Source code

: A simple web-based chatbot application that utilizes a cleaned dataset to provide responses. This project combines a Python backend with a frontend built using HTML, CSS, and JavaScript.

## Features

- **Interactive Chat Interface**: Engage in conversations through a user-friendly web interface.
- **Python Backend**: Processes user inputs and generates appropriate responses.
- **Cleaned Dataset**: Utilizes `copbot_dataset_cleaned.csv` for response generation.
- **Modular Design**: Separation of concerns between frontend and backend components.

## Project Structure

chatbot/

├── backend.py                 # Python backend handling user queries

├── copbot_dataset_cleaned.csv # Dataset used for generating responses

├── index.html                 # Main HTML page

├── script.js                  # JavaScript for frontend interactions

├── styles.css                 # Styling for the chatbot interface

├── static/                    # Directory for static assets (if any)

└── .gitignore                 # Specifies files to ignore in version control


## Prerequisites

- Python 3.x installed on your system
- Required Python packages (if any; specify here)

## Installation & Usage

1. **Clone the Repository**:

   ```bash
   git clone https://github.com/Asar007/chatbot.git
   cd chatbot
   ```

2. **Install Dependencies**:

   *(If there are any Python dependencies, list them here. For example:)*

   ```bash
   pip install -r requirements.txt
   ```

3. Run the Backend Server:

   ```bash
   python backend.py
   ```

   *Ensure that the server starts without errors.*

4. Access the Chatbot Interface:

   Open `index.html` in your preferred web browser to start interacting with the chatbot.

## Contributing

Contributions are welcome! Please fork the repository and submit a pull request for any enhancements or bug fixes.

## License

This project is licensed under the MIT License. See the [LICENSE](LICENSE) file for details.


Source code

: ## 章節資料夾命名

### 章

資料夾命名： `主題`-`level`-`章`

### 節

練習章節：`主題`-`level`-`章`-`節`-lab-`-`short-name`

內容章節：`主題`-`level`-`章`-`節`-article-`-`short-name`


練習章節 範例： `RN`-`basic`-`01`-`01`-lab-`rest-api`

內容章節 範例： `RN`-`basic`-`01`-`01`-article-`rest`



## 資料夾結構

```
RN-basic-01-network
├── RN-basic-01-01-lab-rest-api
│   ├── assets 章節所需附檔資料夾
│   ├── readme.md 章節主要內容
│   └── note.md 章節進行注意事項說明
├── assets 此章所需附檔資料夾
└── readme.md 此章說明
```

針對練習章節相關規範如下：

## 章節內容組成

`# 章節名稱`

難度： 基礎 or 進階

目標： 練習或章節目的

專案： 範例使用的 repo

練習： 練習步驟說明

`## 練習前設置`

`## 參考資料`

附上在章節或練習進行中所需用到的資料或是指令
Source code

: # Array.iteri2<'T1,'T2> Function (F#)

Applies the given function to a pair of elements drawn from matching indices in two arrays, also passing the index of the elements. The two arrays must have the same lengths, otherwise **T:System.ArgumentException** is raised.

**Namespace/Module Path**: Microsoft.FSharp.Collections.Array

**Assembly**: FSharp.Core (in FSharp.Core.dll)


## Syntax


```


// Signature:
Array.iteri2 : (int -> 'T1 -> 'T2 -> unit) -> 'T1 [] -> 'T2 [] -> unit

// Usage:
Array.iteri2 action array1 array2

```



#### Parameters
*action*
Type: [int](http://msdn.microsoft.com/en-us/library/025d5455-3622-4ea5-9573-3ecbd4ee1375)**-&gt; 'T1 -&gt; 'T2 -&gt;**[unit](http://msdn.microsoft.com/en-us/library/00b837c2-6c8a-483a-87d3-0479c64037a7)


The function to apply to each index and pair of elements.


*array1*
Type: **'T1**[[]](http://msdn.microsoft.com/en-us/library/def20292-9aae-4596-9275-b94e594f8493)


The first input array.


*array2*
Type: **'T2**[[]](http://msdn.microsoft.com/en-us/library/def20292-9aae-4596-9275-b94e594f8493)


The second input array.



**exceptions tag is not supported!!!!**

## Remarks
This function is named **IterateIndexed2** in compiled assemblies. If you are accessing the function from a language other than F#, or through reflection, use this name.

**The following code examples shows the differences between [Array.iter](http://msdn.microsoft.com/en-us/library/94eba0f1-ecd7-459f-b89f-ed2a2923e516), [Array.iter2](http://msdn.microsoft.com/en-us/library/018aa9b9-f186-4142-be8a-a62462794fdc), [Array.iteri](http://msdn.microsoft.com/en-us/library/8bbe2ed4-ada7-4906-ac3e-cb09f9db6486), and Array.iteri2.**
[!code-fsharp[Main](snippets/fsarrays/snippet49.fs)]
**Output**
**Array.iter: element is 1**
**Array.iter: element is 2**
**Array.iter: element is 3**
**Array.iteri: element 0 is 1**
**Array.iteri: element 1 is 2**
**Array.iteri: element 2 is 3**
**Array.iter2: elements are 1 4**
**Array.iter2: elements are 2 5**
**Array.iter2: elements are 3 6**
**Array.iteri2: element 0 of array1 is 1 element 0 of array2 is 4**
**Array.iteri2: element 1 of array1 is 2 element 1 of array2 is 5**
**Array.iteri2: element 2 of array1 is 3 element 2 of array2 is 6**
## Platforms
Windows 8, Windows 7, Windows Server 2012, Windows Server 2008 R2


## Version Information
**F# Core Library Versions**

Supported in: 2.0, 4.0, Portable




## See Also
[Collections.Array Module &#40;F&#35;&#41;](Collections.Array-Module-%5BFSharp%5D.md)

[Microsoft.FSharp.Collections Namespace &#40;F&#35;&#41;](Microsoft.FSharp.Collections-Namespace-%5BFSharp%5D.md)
__________________________________________________
### AIM OF THE TASK
Go through the records and report each line that contains "user".

### OUTPUT FOR THIS EXERCISE
- **Interactive Chat Interface**: Engage in conversations through a user-friendly web interface.
- **Python Backend**: Processes user inputs and generates appropriate responses.
├── backend.py                 # Python backend handling user queries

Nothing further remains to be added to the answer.